Cherry parts her lips to say something, but I twist away from her and stare down at the kitchen table.

There’s an emptied glass of tea. I peer inside it and see leaves against the bottom of the cup, pooling into one large circle. In the center, there’s an unmistakable gap. A large shape carved out in the middle, broken up by three distinct splotches.

Two hollow eye sockets and a gaping crater of a nose.

“It’s a skull,” I whisper. A random smattering of leaves shouldn’t have the power to unnerve me this much. I drop it quickly back on the table. “There’s a skull in that cup.”

“What?” Cherry blanches. She’s no longer looking at me. Her wrinkled fingers jump out and grab ahold of the cup. She lifts it for a better look. “The leaves shouldn’t have moved like that... When I first read his cup after he left, I saw a pattern of toads. It meant there would be obstacles, surely, but ones he could face himself. He needed to learn who he was.”

“And now?” I ask, even though I’m confident I don’t want to hear the answer.

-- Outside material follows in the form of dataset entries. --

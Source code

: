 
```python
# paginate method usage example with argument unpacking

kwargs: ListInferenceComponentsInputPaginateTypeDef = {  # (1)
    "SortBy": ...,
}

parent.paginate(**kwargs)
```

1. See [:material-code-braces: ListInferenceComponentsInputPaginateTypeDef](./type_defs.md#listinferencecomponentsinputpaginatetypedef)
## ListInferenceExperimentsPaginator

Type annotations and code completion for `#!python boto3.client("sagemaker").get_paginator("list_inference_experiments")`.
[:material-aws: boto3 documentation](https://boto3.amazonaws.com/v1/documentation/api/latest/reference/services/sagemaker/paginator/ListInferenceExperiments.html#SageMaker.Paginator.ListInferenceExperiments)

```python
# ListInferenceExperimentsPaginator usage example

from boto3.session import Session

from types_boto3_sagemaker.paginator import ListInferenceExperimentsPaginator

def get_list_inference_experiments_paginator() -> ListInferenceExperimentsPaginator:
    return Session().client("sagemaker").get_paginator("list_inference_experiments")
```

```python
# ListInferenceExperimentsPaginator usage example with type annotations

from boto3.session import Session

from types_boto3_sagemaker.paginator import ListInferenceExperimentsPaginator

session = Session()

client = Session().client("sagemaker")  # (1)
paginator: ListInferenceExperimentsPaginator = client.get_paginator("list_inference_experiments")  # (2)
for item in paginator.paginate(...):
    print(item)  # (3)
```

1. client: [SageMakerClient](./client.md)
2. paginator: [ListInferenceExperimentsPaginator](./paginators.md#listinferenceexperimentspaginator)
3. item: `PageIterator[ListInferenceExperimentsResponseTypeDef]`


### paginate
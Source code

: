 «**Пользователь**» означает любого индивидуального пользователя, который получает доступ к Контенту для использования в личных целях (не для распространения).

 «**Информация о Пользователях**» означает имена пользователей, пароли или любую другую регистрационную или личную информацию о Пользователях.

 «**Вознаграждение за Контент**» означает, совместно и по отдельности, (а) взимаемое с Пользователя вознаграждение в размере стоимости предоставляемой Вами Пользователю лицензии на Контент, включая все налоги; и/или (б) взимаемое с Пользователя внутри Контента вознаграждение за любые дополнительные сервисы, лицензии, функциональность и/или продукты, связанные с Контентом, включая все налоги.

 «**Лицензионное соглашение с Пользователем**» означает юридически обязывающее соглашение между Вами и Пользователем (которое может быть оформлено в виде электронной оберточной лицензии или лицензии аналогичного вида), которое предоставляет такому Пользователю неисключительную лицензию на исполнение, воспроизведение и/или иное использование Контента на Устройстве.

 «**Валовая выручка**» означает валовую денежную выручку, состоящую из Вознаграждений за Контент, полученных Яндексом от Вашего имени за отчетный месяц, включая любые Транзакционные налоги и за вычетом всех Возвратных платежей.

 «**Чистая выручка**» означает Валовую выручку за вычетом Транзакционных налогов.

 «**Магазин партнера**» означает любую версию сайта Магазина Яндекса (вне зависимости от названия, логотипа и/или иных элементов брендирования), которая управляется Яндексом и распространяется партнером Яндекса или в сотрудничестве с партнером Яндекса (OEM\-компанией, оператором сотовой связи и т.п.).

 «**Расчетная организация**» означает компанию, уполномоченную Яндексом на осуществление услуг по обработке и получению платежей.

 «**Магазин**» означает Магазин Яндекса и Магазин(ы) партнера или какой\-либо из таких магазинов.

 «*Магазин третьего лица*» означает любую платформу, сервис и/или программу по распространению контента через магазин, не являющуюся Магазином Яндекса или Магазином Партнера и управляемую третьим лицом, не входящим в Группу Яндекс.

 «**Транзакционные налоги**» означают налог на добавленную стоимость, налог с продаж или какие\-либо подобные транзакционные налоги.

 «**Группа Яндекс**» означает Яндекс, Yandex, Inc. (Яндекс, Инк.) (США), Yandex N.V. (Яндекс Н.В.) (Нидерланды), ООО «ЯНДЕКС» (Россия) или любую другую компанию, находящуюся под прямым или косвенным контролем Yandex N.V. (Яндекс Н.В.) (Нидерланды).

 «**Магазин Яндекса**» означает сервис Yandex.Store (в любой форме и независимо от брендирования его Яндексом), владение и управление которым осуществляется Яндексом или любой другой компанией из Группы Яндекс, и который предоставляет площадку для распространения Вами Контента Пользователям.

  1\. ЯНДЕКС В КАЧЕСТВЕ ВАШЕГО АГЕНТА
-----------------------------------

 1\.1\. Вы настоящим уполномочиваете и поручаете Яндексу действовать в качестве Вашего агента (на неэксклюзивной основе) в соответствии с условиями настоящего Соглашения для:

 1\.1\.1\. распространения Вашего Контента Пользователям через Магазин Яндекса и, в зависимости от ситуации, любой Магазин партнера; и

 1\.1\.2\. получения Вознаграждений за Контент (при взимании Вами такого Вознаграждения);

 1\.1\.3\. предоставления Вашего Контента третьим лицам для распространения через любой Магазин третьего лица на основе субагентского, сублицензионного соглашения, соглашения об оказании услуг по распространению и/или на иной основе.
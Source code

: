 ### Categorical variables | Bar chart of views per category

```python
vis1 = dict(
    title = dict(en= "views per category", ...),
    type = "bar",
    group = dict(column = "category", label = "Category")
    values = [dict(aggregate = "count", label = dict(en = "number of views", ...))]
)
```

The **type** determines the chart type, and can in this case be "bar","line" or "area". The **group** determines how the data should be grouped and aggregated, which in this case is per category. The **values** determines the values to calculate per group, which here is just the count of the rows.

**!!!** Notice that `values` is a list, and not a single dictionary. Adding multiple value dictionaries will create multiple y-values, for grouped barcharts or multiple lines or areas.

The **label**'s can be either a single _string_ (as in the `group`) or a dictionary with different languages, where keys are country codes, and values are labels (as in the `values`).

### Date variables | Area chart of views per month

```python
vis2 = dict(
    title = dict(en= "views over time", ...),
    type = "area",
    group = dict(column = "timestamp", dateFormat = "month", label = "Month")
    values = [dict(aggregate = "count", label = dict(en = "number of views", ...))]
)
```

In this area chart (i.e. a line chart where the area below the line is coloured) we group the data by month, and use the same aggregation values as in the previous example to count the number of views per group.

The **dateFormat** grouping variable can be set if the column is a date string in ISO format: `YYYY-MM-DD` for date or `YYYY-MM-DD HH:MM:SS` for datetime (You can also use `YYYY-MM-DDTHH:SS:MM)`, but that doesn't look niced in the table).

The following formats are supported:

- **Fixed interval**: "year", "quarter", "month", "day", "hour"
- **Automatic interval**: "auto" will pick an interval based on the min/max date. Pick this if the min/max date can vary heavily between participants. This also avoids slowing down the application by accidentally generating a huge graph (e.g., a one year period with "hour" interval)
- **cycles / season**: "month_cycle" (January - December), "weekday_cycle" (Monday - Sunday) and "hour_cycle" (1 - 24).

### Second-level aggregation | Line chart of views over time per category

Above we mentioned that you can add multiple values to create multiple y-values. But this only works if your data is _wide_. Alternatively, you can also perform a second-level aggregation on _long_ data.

“And now... death is coming.”

My chair screams as it drags across the room. I slide it back, pulling myself to my feet with my hands pressed firmly on the table. “If that’s the case, we’re wasting time. He could be dead by now.” A million gruesome images flash in my mind—all of them with Elwood at the center. I come up with endless scenarios, each one ten times worse than the last. What I can’t envision is saving him. When I try to imagine it, my mind draws a stubborn blank.

It doesn’t matter. I need to get out there. The plan can come later. Cherry doesn’t give me the chance.